Task objective
Give back, word for word, the lines in the listing below from the one holding "Something struck Arkk." down to the one holding "Arkk stood there, watching", both ends included.

Task inputs
####################
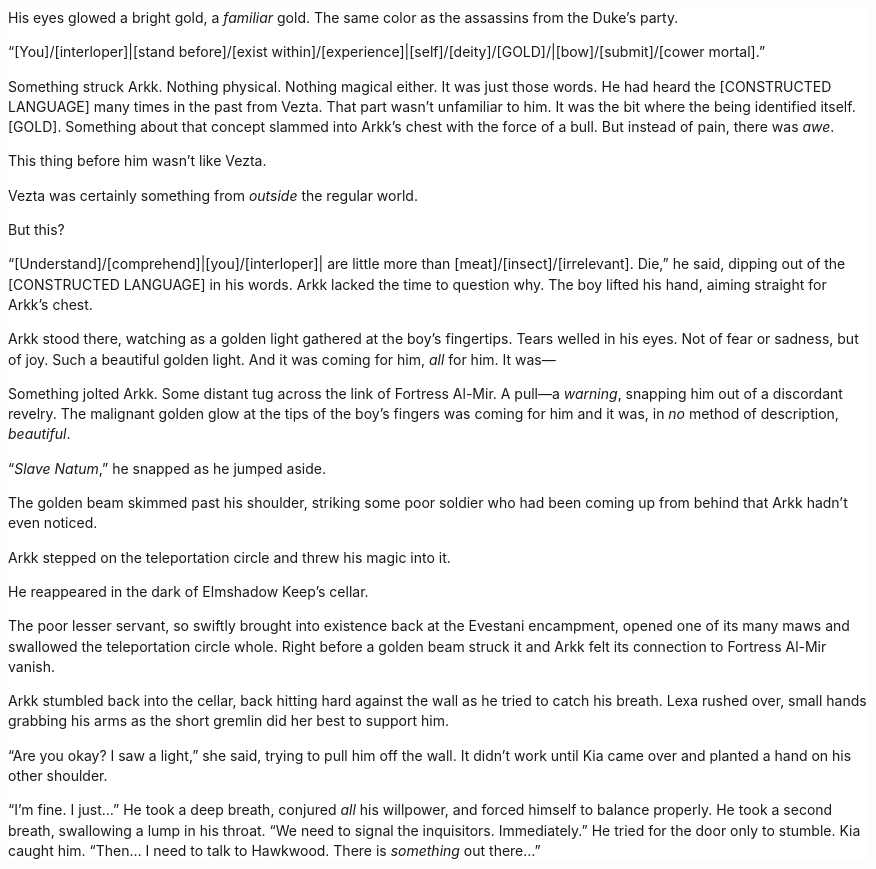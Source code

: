 His eyes glowed a bright gold, a *familiar* gold. The same color as the assassins from the Duke’s party.

“[You]/[interloper]|[stand before]/[exist within]/[experience]|[self]/[deity]/[GOLD]/|[bow]/[submit]/[cower mortal].”

Something struck Arkk. Nothing physical. Nothing magical either. It was just those words. He had heard the [CONSTRUCTED LANGUAGE] many times in the past from Vezta. That part wasn’t unfamiliar to him. It was the bit where the being identified itself. [GOLD]. Something about that concept slammed into Arkk’s chest with the force of a bull. But instead of pain, there was *awe*.

This thing before him wasn’t like Vezta.

Vezta was certainly something from *outside* the regular world.

But this?

“[Understand]/[comprehend]|[you]/[interloper]| are little more than [meat]/[insect]/[irrelevant]. Die,” he said, dipping out of the [CONSTRUCTED LANGUAGE] in his words. Arkk lacked the time to question why. The boy lifted his hand, aiming straight for Arkk’s chest.

Arkk stood there, watching as a golden light gathered at the boy’s fingertips. Tears welled in his eyes. Not of fear or sadness, but of joy. Such a beautiful golden light. And it was coming for him, *all* for him. It was—

Something jolted Arkk. Some distant tug across the link of Fortress Al-Mir. A pull—a *warning*, snapping him out of a discordant revelry. The malignant golden glow at the tips of the boy’s fingers was coming for him and it was, in *no* method of description, *beautiful*.

“*Slave Natum*,” he snapped as he jumped aside.

The golden beam skimmed past his shoulder, striking some poor soldier who had been coming up from behind that Arkk hadn’t even noticed.

Arkk stepped on the teleportation circle and threw his magic into it.

He reappeared in the dark of Elmshadow Keep’s cellar.

The poor lesser servant, so swiftly brought into existence back at the Evestani encampment, opened one of its many maws and swallowed the teleportation circle whole. Right before a golden beam struck it and Arkk felt its connection to Fortress Al-Mir vanish.

Arkk stumbled back into the cellar, back hitting hard against the wall as he tried to catch his breath. Lexa rushed over, small hands grabbing his arms as the short gremlin did her best to support him.

“Are you okay? I saw a light,” she said, trying to pull him off the wall. It didn’t work until Kia came over and planted a hand on his other shoulder.

“I’m fine. I just…” He took a deep breath, conjured *all* his willpower, and forced himself to balance properly. He took a second breath, swallowing a lump in his throat. “We need to signal the inquisitors. Immediately.” He tried for the door only to stumble. Kia caught him. “Then… I need to talk to Hawkwood. There is *something* out there…”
####################
Output of the exercise
Something struck Arkk. Nothing physical. Nothing magical either. It was just those words. He had heard the [CONSTRUCTED LANGUAGE] many times in the past from Vezta. That part wasn’t unfamiliar to him. It was the bit where the being identified itself. [GOLD]. Something about that concept slammed into Arkk’s chest with the force of a bull. But instead of pain, there was *awe*.

This thing before him wasn’t like Vezta.

Vezta was certainly something from *outside* the regular world.

But this?

“[Understand]/[comprehend]|[you]/[interloper]| are little more than [meat]/[insect]/[irrelevant]. Die,” he said, dipping out of the [CONSTRUCTED LANGUAGE] in his words. Arkk lacked the time to question why. The boy lifted his hand, aiming straight for Arkk’s chest.

Arkk stood there, watching as a golden light gathered at the boy’s fingertips. Tears welled in his eyes. Not of fear or sadness, but of joy. Such a beautiful golden light. And it was coming for him, *all* for him. It was—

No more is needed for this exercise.